Viñeta Nº 3, dentro del género novela de formación. [1]

Llegué a París en 1956, durante la guerra de Argelia. Los horrores que apenas hoy emergen en la superficie –torturas, rastrillajes, violaciones sistemáticas– eran perfectamente conocidos por todos. Es una lección: cuando se es contemporáneo de los horrores, nunca es verdad que se los ignora. En 1955, éramos un pequeño número de personas que quería que esto cesara, que estaba contra la guerra de Argelia, en medio de una confusión todavía bastante grande. Manifestábamos de vez en cuando en el boulevard Saint-Michel, esperando la llamada de la UNEF de la época. Bajábamos por el boulevard Saint-Michel gritando “¡Paz en Argelia!”, y cuando llegábamos abajo, la policía nos esperaba a golpes de capa [pèlerine] (era la técnica de la época), y nos hacíamos alegremente moler a palos. Lo extraño es que no podíamos decirnos otra cosa que esto: habrá que empezar de nuevo. Sin embargo, puedo decírselos, la capa no es algo particularmente alegre. Hasta creo que prefiero el garrote. Pero había que recomenzar, porque eso es el presente puro: querer el fin de esta guerra, por pocos que fuéramos compartiendo este deseo. Extraje de allí la convicción de que la filosofía existe si se hace cargo de lo vivo que habita en lo contemporáneo. No se trata simplemente de una cuestión de compromiso, o una cuestión de exterioridad política. Por el contrario, es que algo de lo contemporáneo está siempre vivo y hace falta que la filosofía lo demuestre o que se instale allí, por más sofisticada que sea su producción intelectual.
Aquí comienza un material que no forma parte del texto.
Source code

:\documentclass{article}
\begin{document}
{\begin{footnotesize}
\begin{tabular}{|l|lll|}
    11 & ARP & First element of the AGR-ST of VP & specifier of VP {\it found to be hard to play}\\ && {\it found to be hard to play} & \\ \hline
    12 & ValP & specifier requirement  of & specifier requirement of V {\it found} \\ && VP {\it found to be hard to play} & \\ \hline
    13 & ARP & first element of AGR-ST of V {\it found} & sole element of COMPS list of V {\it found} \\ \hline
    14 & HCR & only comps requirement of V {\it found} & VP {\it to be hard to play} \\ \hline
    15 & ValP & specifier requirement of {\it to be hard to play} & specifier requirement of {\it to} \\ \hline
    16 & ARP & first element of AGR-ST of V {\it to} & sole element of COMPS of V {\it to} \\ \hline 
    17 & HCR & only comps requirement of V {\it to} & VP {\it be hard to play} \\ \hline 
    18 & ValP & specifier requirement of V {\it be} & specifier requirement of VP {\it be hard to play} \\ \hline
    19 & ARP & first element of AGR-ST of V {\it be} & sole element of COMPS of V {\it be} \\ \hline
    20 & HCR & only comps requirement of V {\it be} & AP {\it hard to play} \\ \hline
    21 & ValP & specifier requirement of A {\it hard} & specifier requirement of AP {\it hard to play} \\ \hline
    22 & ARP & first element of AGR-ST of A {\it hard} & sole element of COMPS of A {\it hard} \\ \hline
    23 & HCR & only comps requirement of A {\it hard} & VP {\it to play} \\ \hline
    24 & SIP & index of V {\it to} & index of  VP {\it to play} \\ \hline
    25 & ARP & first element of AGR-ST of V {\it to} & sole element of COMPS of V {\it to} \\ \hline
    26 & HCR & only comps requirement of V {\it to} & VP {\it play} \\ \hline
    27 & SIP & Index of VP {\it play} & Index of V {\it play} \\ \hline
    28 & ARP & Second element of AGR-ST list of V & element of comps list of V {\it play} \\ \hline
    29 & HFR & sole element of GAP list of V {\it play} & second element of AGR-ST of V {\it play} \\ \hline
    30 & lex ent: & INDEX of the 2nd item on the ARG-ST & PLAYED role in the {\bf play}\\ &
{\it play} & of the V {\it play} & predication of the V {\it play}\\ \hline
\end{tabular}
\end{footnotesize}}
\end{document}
Más o menos en la misma época, un poco más tarde, ejecutamos “Los secuestrados de Altona” de Sartre, donde uno de los últimos pasajes presenta al héroe diciendo: “Tomé el siglo sobre mis hombros y dije que iba a responder por él”. Mi interpretación de esta frase es que, como filósofo, responderé por la parte viva de lo contemporáneo; no puedo dejar de responder por ello. Y sé también, desde esa época, que se puede responder completamente a contracorriente, totalmente en contra de lo que está establecido, instalado, pues eso importa poco. Platón dirigía una suerte de indiferencia hacia la opinión. Una indiferencia que no es siquiera valentía, sino más bien una persistencia trenzada, anudada lentamente. Sobre este punto está arraigado mi platonismo esencial. En el libro VI de la República, Sócrates aprueba a Glaucón que dice que “[…] las mejores de las opiniones son ciegas”. En suma, la cuestión de la opinión es una cuestión de visibilidad a partir de una ceguera inicial. Ver, simplemente ver, es bastante difícil. Si la filosofía quiere ayudar a ver, debe estar al servicio de lo que surge, de lo que surge en lo visible, de lo que es siempre paradójico y frágil. Ella jamás está para consolidar lo que está allí y lo que domina. Hice esa experiencia, completamente a contracorriente de las opiniones, bajo las capas.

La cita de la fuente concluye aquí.